Eye allergies are overreactions of the body’s immune system when certain substances come in contact with the eyes of sensitive individuals.
These allergy-causing substances (called allergens) can include dust, pollen, mold and animal dander. Certain ingredients in cosmetics and eye drops also can cause eye allergies in some individuals.
Eye allergy signs and symptoms
The most common signs and symptoms of eye allergies include red eyes, swollen eyelids, itchy eyes and excessive tearing.
Eye allergy treatment
Avoidance. The best way to handle eye allergies is to avoid exposure to known allergens that are causing your problems. For example, if animal dander appears to be the problem, don’t allow your pet in your bedroom and avoid touching your eyes after handling your pet. Also, purchase a high-quality furnace filter that traps airborne pet dander.
Medications.
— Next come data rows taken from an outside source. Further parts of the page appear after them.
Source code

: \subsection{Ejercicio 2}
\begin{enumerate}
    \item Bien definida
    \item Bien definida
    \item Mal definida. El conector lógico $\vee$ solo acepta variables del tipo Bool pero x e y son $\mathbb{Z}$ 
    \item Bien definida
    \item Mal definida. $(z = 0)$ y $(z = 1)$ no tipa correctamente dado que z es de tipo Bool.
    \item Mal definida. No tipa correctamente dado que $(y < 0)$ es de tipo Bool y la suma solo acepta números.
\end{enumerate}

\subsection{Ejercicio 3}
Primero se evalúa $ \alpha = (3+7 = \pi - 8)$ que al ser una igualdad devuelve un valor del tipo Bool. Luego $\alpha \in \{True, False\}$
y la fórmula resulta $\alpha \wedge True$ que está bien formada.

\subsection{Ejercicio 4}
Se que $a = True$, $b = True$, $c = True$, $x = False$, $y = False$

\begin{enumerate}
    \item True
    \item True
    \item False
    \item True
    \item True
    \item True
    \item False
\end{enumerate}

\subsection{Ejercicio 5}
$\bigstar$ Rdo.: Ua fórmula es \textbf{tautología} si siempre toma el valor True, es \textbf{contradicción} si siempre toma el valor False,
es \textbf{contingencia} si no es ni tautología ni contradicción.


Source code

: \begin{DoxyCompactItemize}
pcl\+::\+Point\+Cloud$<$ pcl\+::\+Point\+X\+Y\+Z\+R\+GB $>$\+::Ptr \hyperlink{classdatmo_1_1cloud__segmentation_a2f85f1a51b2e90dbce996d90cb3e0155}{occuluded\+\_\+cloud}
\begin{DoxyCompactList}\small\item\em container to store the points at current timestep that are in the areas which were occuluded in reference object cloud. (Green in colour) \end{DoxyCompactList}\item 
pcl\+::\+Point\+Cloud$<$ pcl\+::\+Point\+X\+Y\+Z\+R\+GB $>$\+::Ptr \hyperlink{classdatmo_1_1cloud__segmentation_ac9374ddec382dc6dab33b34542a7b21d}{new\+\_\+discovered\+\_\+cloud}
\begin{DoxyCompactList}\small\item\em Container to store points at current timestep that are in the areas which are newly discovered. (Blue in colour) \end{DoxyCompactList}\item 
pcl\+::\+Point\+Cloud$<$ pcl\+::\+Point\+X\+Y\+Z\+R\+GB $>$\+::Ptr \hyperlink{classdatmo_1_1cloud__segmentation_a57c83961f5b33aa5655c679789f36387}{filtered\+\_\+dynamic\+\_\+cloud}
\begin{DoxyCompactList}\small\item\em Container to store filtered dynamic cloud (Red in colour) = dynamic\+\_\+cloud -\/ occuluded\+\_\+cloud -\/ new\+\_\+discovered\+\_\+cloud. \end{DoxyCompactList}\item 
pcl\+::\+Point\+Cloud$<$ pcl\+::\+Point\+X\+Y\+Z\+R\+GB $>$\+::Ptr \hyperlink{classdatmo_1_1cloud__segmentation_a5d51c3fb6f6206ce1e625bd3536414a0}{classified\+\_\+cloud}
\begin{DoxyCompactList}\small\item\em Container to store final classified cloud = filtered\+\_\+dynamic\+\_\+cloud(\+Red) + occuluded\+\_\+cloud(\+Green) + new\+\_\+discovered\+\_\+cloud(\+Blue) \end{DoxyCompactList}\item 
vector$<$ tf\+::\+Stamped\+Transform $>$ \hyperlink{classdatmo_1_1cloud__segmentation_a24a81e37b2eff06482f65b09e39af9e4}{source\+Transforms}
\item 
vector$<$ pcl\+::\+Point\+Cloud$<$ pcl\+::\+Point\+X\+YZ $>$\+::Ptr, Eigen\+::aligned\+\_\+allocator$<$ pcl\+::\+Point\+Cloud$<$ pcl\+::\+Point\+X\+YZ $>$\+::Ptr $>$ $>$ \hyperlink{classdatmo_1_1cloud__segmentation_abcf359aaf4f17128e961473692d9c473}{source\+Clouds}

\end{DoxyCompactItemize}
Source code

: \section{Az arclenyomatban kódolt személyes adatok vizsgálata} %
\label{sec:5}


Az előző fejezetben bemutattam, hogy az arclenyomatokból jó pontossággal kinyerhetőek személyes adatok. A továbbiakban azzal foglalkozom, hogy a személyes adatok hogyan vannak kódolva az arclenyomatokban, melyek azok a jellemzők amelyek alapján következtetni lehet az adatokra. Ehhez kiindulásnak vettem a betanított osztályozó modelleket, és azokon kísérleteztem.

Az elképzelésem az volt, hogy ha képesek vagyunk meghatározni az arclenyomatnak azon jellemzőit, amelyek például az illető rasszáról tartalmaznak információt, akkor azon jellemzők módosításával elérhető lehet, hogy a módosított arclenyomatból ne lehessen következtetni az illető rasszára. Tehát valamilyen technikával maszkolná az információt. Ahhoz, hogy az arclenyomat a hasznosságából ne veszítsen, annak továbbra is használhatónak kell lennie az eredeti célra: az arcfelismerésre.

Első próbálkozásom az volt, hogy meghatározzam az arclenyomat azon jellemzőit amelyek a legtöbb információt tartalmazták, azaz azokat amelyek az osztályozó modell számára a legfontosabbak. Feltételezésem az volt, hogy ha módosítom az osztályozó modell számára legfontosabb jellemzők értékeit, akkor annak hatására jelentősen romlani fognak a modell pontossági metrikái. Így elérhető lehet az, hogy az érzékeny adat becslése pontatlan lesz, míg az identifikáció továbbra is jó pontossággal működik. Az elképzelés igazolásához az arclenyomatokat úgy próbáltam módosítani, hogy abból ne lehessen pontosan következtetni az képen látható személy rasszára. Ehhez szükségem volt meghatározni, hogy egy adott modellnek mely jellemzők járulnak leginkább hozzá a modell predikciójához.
If you’re not sure what’s causing your eye allergies, or you’re not having any luck avoiding known allergens that are causing problems, use doctor-recommended medication to alleviate your eye allergy symptoms.
Over-the-counter and prescription medications each have their advantages; for example, over-the-counter products often are less expensive, while prescription ones usually are stronger and might be more effective.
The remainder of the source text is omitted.